AVAILABLE DATA
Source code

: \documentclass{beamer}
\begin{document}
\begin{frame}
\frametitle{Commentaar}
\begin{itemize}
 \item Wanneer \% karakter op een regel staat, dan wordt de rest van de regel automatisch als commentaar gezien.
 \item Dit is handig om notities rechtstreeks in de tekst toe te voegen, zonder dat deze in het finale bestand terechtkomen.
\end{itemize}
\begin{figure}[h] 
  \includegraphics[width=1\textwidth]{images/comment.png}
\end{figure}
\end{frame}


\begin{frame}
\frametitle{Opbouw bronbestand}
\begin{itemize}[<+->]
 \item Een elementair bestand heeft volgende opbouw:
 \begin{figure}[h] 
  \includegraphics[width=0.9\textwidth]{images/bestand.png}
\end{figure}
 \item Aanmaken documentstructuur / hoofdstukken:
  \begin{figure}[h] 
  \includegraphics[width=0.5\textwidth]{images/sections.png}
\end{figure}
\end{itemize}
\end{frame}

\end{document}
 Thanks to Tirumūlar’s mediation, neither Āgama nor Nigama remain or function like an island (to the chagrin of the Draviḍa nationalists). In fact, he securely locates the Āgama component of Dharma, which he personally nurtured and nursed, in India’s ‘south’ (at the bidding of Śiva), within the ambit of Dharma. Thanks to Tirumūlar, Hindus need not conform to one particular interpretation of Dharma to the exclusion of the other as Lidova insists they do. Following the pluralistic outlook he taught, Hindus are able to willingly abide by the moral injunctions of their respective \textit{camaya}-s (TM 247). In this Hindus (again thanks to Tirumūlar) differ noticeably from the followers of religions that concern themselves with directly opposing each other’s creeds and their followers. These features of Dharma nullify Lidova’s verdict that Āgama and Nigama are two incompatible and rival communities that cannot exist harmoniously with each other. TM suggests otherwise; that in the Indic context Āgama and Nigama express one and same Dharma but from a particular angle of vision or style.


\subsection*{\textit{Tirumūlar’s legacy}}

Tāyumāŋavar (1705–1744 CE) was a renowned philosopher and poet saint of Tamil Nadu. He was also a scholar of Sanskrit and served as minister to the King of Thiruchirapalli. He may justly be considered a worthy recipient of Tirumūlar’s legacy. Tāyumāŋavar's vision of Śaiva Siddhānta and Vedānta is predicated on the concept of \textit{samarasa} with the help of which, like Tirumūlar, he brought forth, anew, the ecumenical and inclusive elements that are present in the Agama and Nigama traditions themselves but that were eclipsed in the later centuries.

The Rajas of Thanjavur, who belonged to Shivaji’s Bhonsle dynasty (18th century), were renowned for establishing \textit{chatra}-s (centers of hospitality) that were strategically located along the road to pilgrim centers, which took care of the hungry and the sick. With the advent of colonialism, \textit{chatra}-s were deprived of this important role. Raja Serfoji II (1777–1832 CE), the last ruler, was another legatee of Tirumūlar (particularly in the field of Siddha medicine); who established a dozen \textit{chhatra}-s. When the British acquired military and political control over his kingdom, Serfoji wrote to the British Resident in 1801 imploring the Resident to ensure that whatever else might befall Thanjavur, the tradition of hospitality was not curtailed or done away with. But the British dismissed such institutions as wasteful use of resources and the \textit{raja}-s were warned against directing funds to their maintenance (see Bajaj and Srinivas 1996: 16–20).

EXERCISE OBJECTIVE
Copy out all of the records above with nothing altered.

TASK OUTPUT
Source code

: \documentclass{beamer}
\begin{document}
\begin{frame}
\frametitle{Commentaar}
\begin{itemize}
 \item Wanneer \% karakter op een regel staat, dan wordt de rest van de regel automatisch als commentaar gezien.
 \item Dit is handig om notities rechtstreeks in de tekst toe te voegen, zonder dat deze in het finale bestand terechtkomen.
\end{itemize}
\begin{figure}[h] 
  \includegraphics[width=1\textwidth]{images/comment.png}
\end{figure}
\end{frame}


\begin{frame}
\frametitle{Opbouw bronbestand}
\begin{itemize}[<+->]
 \item Een elementair bestand heeft volgende opbouw:
 \begin{figure}[h] 
  \includegraphics[width=0.9\textwidth]{images/bestand.png}
\end{figure}
 \item Aanmaken documentstructuur / hoofdstukken:
  \begin{figure}[h] 
  \includegraphics[width=0.5\textwidth]{images/sections.png}
\end{figure}
\end{itemize}
\end{frame}

\end{document}
 Thanks to Tirumūlar’s mediation, neither Āgama nor Nigama remain or function like an island (to the chagrin of the Draviḍa nationalists). In fact, he securely locates the Āgama component of Dharma, which he personally nurtured and nursed, in India’s ‘south’ (at the bidding of Śiva), within the ambit of Dharma. Thanks to Tirumūlar, Hindus need not conform to one particular interpretation of Dharma to the exclusion of the other as Lidova insists they do. Following the pluralistic outlook he taught, Hindus are able to willingly abide by the moral injunctions of their respective \textit{camaya}-s (TM 247). In this Hindus (again thanks to Tirumūlar) differ noticeably from the followers of religions that concern themselves with directly opposing each other’s creeds and their followers. These features of Dharma nullify Lidova’s verdict that Āgama and Nigama are two incompatible and rival communities that cannot exist harmoniously with each other. TM suggests otherwise; that in the Indic context Āgama and Nigama express one and same Dharma but from a particular angle of vision or style.


\subsection*{\textit{Tirumūlar’s legacy}}

Tāyumāŋavar (1705–1744 CE) was a renowned philosopher and poet saint of Tamil Nadu. He was also a scholar of Sanskrit and served as minister to the King of Thiruchirapalli. He may justly be considered a worthy recipient of Tirumūlar’s legacy. Tāyumāŋavar's vision of Śaiva Siddhānta and Vedānta is predicated on the concept of \textit{samarasa} with the help of which, like Tirumūlar, he brought forth, anew, the ecumenical and inclusive elements that are present in the Agama and Nigama traditions themselves but that were eclipsed in the later centuries.

The Rajas of Thanjavur, who belonged to Shivaji’s Bhonsle dynasty (18th century), were renowned for establishing \textit{chatra}-s (centers of hospitality) that were strategically located along the road to pilgrim centers, which took care of the hungry and the sick. With the advent of colonialism, \textit{chatra}-s were deprived of this important role. Raja Serfoji II (1777–1832 CE), the last ruler, was another legatee of Tirumūlar (particularly in the field of Siddha medicine); who established a dozen \textit{chhatra}-s. When the British acquired military and political control over his kingdom, Serfoji wrote to the British Resident in 1801 imploring the Resident to ensure that whatever else might befall Thanjavur, the tradition of hospitality was not curtailed or done away with. But the British dismissed such institutions as wasteful use of resources and the \textit{raja}-s were warned against directing funds to their maintenance (see Bajaj and Srinivas 1996: 16–20).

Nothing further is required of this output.